Factor a Client’s Goals into the Portfolio’s Desired Rate of Return

Tie the management of your client’s portfolio to the achievement of his or her goals, and the chances of success greatly increases in terms of creating a situation in which a client does not outlive his or her resources.

This appears to be a straightforward, simple concept. Yet, it isn’t always working for clients being served by professionals in the financial industry. Not all financial planners make the connection between accumulation of wealth and the practical application of its distribution for purposes of fulfilling a client’s life goals.

That is, unless that client engages Richard (Dick) J. St. John.

As president and founder of St. John & Associates, Inc. based in Roswell, Ga., St. John has blazed a trail for the inclusion of life goals as standard operating practice in the management of a portfolio.

Portfolio management needs have to be tied into the client’s individual goals – and customized to meet those goals – or it simply does not work,” St. John said.

He sees this as being best achieved through a friendly relationship with clients, characterized by regular face-to-face meetings, Skype discussions and a continual exchange of email.

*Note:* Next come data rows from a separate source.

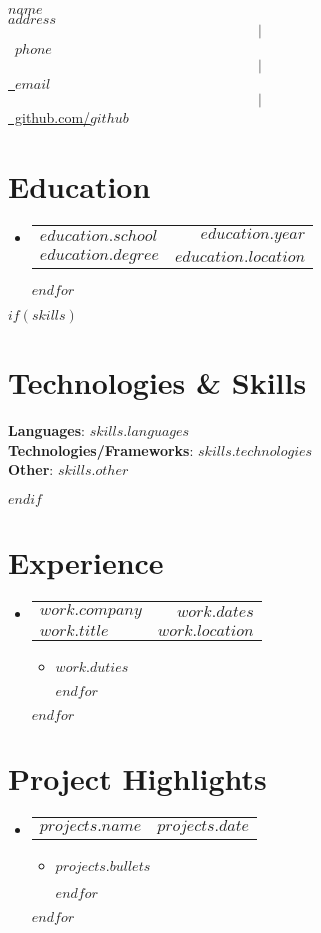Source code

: \documentclass[letterpaper,11pt]{article}
\makeatletter
\newcommand{\resumeItem}[1]{
  \item{
    {#1 \vspace{-2pt}}
  }
}
\newcommand{\resumeSubheading}[4]{
  \vspace{-2pt}\item
    \begin{tabular*}{1.0\textwidth}[t]{l@{\extracolsep{\fill}}r}
      \textbf{#1} & \textbf{\small #2} \\
      \textit{\small#3} & \textit{\small #4} \\
    \end{tabular*}\vspace{-7pt}
}
\newcommand{\resumeProjectHeading}[2]{
    \item
    \begin{tabular*}{1.001\textwidth}{l@{\extracolsep{\fill}}r}
      \small#1 & \textbf{\small #2}\\
    \end{tabular*}\vspace{-7pt}
}
\newcommand{\resumeSubHeadingListStart}{\begin{itemize}[leftmargin=0.0in, label={}]}
\newcommand{\resumeSubHeadingListEnd}{\end{itemize}}
\newcommand{\resumeItemListStart}{\begin{itemize}}
\newcommand{\resumeItemListEnd}{\end{itemize}\vspace{-5pt}}
\makeatother
\begin{document}
\begin{center}
    {\Huge \scshape $name$} \\ \vspace{10pt}
	\small $address$ $$|$$ \small \raisebox{-0.1\height}\ $phone$ ~ $$|$$ \href{mailto:$email$}{\raisebox{-0.2\height}\  $email$} ~ $$|$$
    \href{https://github.com/$github$}{\raisebox{-0.2\height}\ github.com/$github$}
    \vspace{-8pt}
\end{center}


\section{Education}
  \resumeSubHeadingListStart
  $for(education)$  
	\resumeSubheading
	{$education.school$}{$education.year$}
	{$education.degree$}{$education.location$}
  $endfor$
  \resumeSubHeadingListEnd

$if(skills)$
\section{Technologies \& Skills}
\begin{itemize}[leftmargin=0.15in, label={}]
    \small{\item{
    \textbf{Languages}{: $skills.languages$} \\
    \textbf{Technologies/Frameworks}{: $skills.technologies$} \\
    \textbf{Other}{: $skills.other$} \\
    }}
\end{itemize}
\vspace{-20pt}
$endif$



\section{Experience}
  \resumeSubHeadingListStart
  $for(work)$
    \resumeSubheading{$work.company$}{$work.dates$}{$work.title$}{$work.location$}
    \resumeItemListStart
    $for(work.duties)$
      \resumeItem{$work.duties$}
    $endfor$
    \resumeItemListEnd
  $endfor$
  \resumeSubHeadingListEnd


\section{Project Highlights}
    \vspace{-5pt}
    \resumeSubHeadingListStart
    $for(projects)$
      \resumeProjectHeading
        {\textbf{$projects.name$}}{$projects.date$}
        \resumeItemListStart
        $for(projects.bullets)$
          \resumeItem{$projects.bullets$}
        $endfor$
        \resumeItemListEnd
        \vspace{-13pt}
    $endfor$
    \resumeSubHeadingListEnd
\vspace{5pt}


%
\end{document}
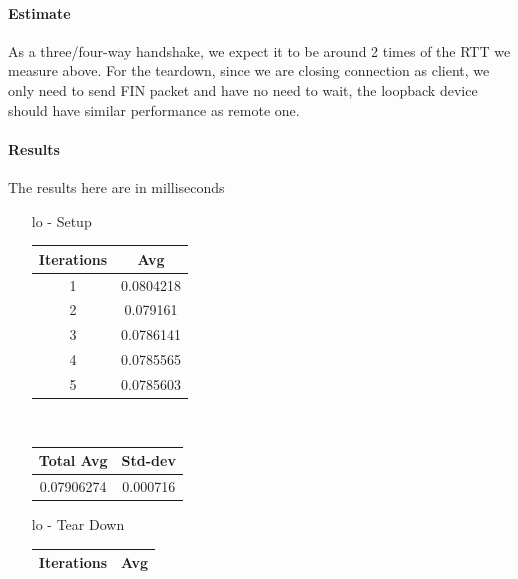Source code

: \paragraph{Estimate}

As a three/four-way handshake, we expect it to be around 2 times of the RTT we measure above. For the teardown, since we are closing connection as client, we only need to send FIN packet and have no need to wait, the loopback device should have similar performance as remote one.

\paragraph{Results}

The results here are in milliseconds

\begin{enumerate}
    \item [lo - Setup]
        \begin{center}
            \begin{tabular}{||c c||} 
             \hline
             Iterations & Avg \\ [0.5ex] 
             \hline\hline
             1 & 0.0804218  \\ 
             \hline
             2 & 0.079161  \\ 
             \hline
             3 & 0.0786141  \\ 
             \hline
             4 & 0.0785565 \\ 
             \hline
             5 & 0.0785603  \\ 
             \hline
             \hline
            \end{tabular} \\
            \begin{tabular}{||c c||} 
             \hline
             Total Avg & Std-dev \\ [0.5ex] 
             \hline\hline
             0.07906274 & 0.000716 \\ 
             \hline
             \hline
            \end{tabular}
        \end{center}
     \item [lo - Tear Down]
        \begin{center}
            \begin{tabular}{||c c||} 
             \hline
             Iterations & Avg \\ [0.5ex] 
             \hline\hline

\end{tabular}
\end{center}
\end{enumerate}
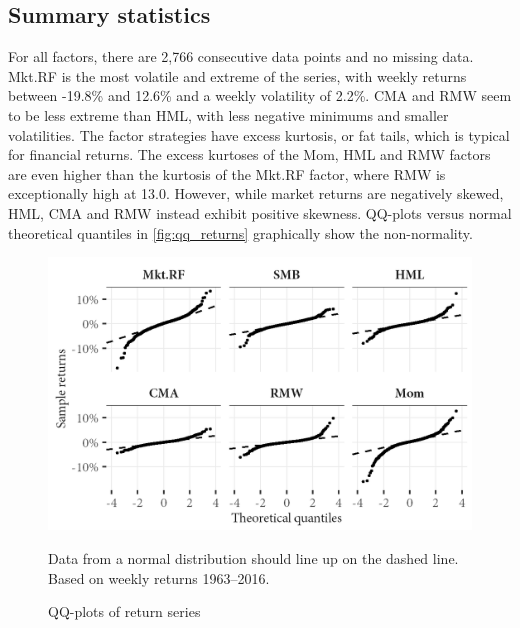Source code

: \subsection{Summary statistics}



For all factors, there are 2,766 consecutive data points and no missing data. Mkt.RF is the most volatile and extreme of the series, with weekly returns between -19.8\% and 12.6\% and a weekly volatility of 2.2\%. CMA and RMW seem to be less extreme than HML, with less negative minimums and smaller volatilities. The factor strategies have excess kurtosis, or fat tails, which is typical for financial returns. The excess kurtoses of the Mom, HML and RMW factors are even higher than the kurtosis of the Mkt.RF factor, where RMW is exceptionally high at 13.0. However, while market returns are negatively skewed, HML, CMA and RMW instead exhibit positive skewness. QQ-plots versus normal theoretical quantiles in \autoref{fig:qq_returns} graphically show the non-normality.

\begin{figure}[ht!]
  \centering
  \footnotesize
  \includegraphics[scale=1]{graphics/qq_returns.png}
  \caption{QQ-plots of return series}
  \begin{longcaption}
    Data from a normal distribution should line up on the dashed line. Based on weekly returns 1963--2016.
  \end{longcaption}
  \label{fig:qq_returns}
\end{figure}

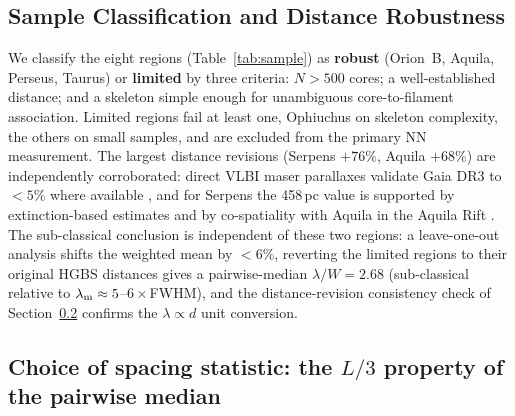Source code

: \documentclass[usenatbib,twoside,twocolumn]{mnras}
\begin{document}
\subsection{Sample Classification and Distance Robustness}
\label{sec:distance_uncertainties}

We classify the eight regions (Table~\ref{tab:sample}) as \textbf{robust} (Orion~B, Aquila, Perseus, Taurus) or \textbf{limited} by three criteria: $N>500$ cores; a well-established distance; and a skeleton simple enough for unambiguous core-to-filament association. Limited regions fail at least one, Ophiuchus on skeleton complexity, the others on small samples, and are excluded from the primary NN measurement. The largest distance revisions (Serpens $+76\%$, Aquila $+68\%$) are independently corroborated: direct VLBI maser parallaxes validate Gaia DR3 to $<5\%$ where available \citep{Kounkel2018,Xu2021,OrtizLeon2018,OrtizLeon2017}, and for Serpens the 458\,pc value is supported by extinction-based estimates \citep[$440$--$460$\,pc;][]{Yan2022,Green2024} and by co-spatiality with Aquila in the Aquila Rift \citep{Zucker2020}. The sub-classical conclusion is independent of these two regions: a leave-one-out analysis shifts the weighted mean by $<6\%$, reverting the limited regions to their original HGBS distances gives a pairwise-median $\lambda/W=2.68$ (sub-classical relative to $\lambda_{\rm m}\approx5$--$6\times$FWHM), and the distance-revision consistency check of Section~\ref{sec:statistics} confirms the $\lambda\propto d$ unit conversion.


\subsection{Choice of spacing statistic: the $L/3$ property of the pairwise median}
\label{sec:statistics}
\end{document}
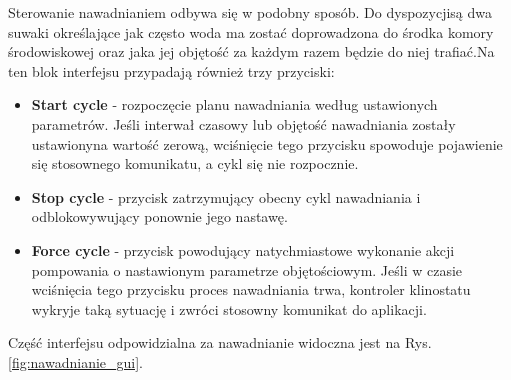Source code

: Sterowanie nawadnianiem odbywa się w podobny sposób. Do dyspozycji\linebreak są dwa suwaki określające jak często woda ma zostać doprowadzona do środka komory środowiskowej oraz jaka jej objętość za każdym razem będzie do niej trafiać.\linebreak Na ten blok interfejsu przypadają również trzy przyciski:
\begin{itemize}
	\item \textbf{Start cycle} - rozpoczęcie planu nawadniania według ustawionych parametrów. Jeśli interwał czasowy lub objętość nawadniania zostały ustawiony\linebreak na wartość zerową, wciśnięcie tego przycisku spowoduje pojawienie się stosownego komunikatu, a cykl się nie rozpocznie.
	\item \textbf{Stop cycle} - przycisk zatrzymujący obecny cykl nawadniania i odblokowywujący ponownie jego nastawę.
	\item \textbf{Force cycle} - przycisk powodujący natychmiastowe wykonanie akcji pompowania o nastawionym parametrze objętościowym. Jeśli w czasie wciśnięcia tego przycisku proces nawadniania trwa, kontroler klinostatu wykryje taką sytuację i zwróci stosowny komunikat do aplikacji.
\end{itemize}
Część interfejsu odpowidzialna za nawadnianie widoczna jest na Rys. \ref{fig:nawadnianie_gui}.\\

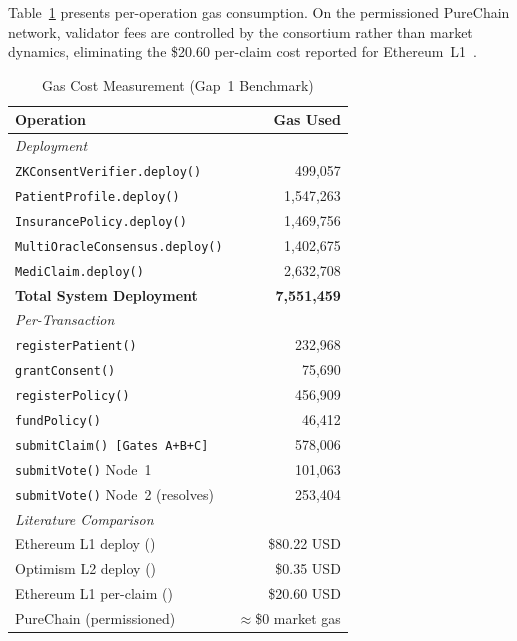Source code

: \documentclass[journal]{IEEEtran}
\begin{document}
Table~\ref{tab:gas} presents per-operation gas consumption. On the permissioned
PureChain network, validator fees are controlled by the consortium rather than
market dynamics, eliminating the \$20.60 per-claim cost reported for
Ethereum~L1~\cite{lit:arxiv2407}.

\begin{table}[h]
\centering
\caption{Gas Cost Measurement (Gap~1 Benchmark)}
\label{tab:gas}
\begin{tabular}{@{}lr@{}}
\toprule
Operation & Gas Used \\
\midrule
\multicolumn{2}{l}{\textit{Deployment}} \\
\texttt{ZKConsentVerifier.deploy()} & 499,057 \\
\texttt{PatientProfile.deploy()}    & 1,547,263 \\
\texttt{InsurancePolicy.deploy()}   & 1,469,756 \\
\texttt{MultiOracleConsensus.deploy()} & 1,402,675 \\
\texttt{MediClaim.deploy()}         & 2,632,708 \\
\textbf{Total System Deployment}    & \textbf{7,551,459} \\
\midrule
\multicolumn{2}{l}{\textit{Per-Transaction}} \\
\texttt{registerPatient()}          & 232,968 \\
\texttt{grantConsent()}             & 75,690 \\
\texttt{registerPolicy()}           & 456,909 \\
\texttt{fundPolicy()}               & 46,412 \\
\texttt{submitClaim() [Gates A+B+C]} & 578,006 \\
\texttt{submitVote()} Node~1        & 101,063 \\
\texttt{submitVote()} Node~2 (resolves) & 253,404 \\
\midrule
\multicolumn{2}{l}{\textit{Literature Comparison}} \\
Ethereum L1 deploy (\cite{lit:arxiv2407}) & \$80.22 USD \\
Optimism L2 deploy (\cite{lit:arxiv2407}) & \$0.35 USD \\
Ethereum L1 per-claim (\cite{lit:arxiv2407}) & \$20.60 USD \\
PureChain (permissioned) & $\approx$\$0 market gas \\
\bottomrule
\end{tabular}
\end{table}
\end{document}
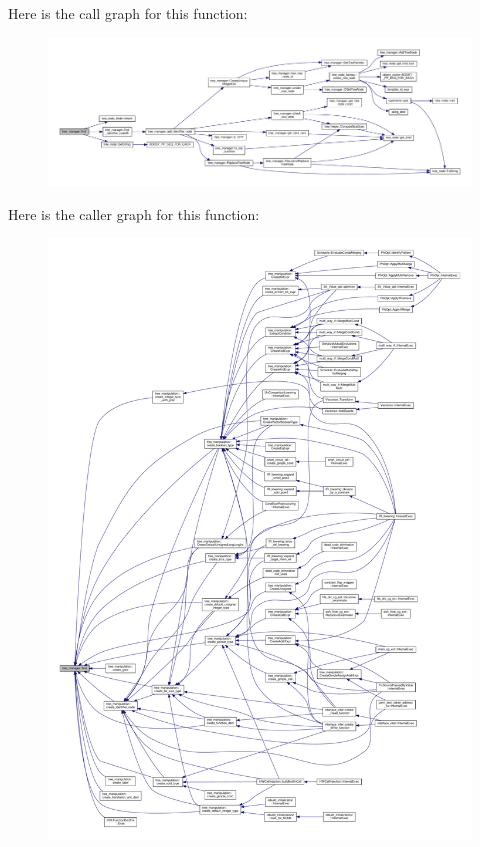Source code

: Here is the call graph for this function\+:
\nopagebreak
\begin{figure}[H]
\begin{center}
\leavevmode
\includegraphics[width=350pt]{d2/ddd/classtree__manager_aeb1203c36b76b27e3b322d4a8cfc55d8_cgraph}
\end{center}
\end{figure}
Here is the caller graph for this function\+:
\nopagebreak
\begin{figure}[H]
\begin{center}
\leavevmode
\includegraphics[width=350pt]{d2/ddd/classtree__manager_aeb1203c36b76b27e3b322d4a8cfc55d8_icgraph}
\end{center}
\end{figure}
\mbox{\label{classtree__manager_a9b84caccb4095fc91cbf434b0deb25a8}}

All of these communications are filled with educational material for his clients to use to improve their financial literacy, and to remain updated on the impact that market and world events may or may not have on their individual financial situations.

This is the approach that brought St. John and his clients through the Great Recession of 2007-2009. He ramped up communication with his clients, did a lot of hand-holding and reassurance that staying in the market and being poised to ride the recovery wave to the top was the best option, and he diligently kept clients' portfolios widely diversified.

“When things are going badly in the marketplace, an advisor needs to increase communication with clients. They need to hear and know that you are concerned about the situation and are working on it,” St. John said. “That is the substantial element of trust. Our clients have to know that we are representing their best interests.”

In fact, St. John refuses to operate his firm in any other manner. Fiduciary isn’t just a label at St. John & Associates. It is the only way of doing business.

This is why he welcomes changes put out by the Federal Dept. of Labor regarding the definition of a fiduciary and its application to brokers, insurance agents and financial advisors but only applicable to retirement type accounts such as IRAs, Roth and 401(k) type accounts.

St. John sees the new DOL Fiduciary regulations applicable to retirement type accounts improved, but still lacking, fee disclosures as somewhat of a disservice to the participants in retirement savings plans such as a 401ks.

“One of the most basic and most common fees charged to 401k participants – the 12b-1 fee, paid by mutual funds to plan sponsors or custodians – is still not being disclosed in the fee literature for most 401k plans,” St. John explained, adding, “It is a fee charged against participants investment returns  used to lower the administrative and service costs associated with offering the plan. But most participants never know they are paying it.

“It will be interesting to see how fee disclosures are impacted by the new rules coming out,” St. John said. For his firm, though, he isn’t concerned. “We remain using the fiduciary standard in which our employees give their best efforts – acting in good faith and the best interests of our clients – by providing full disclosure in writing about any conflicts of interest before we engage. We do not receive or accept compensation for any transaction from a third party. We only work for and are only paid by our clients.”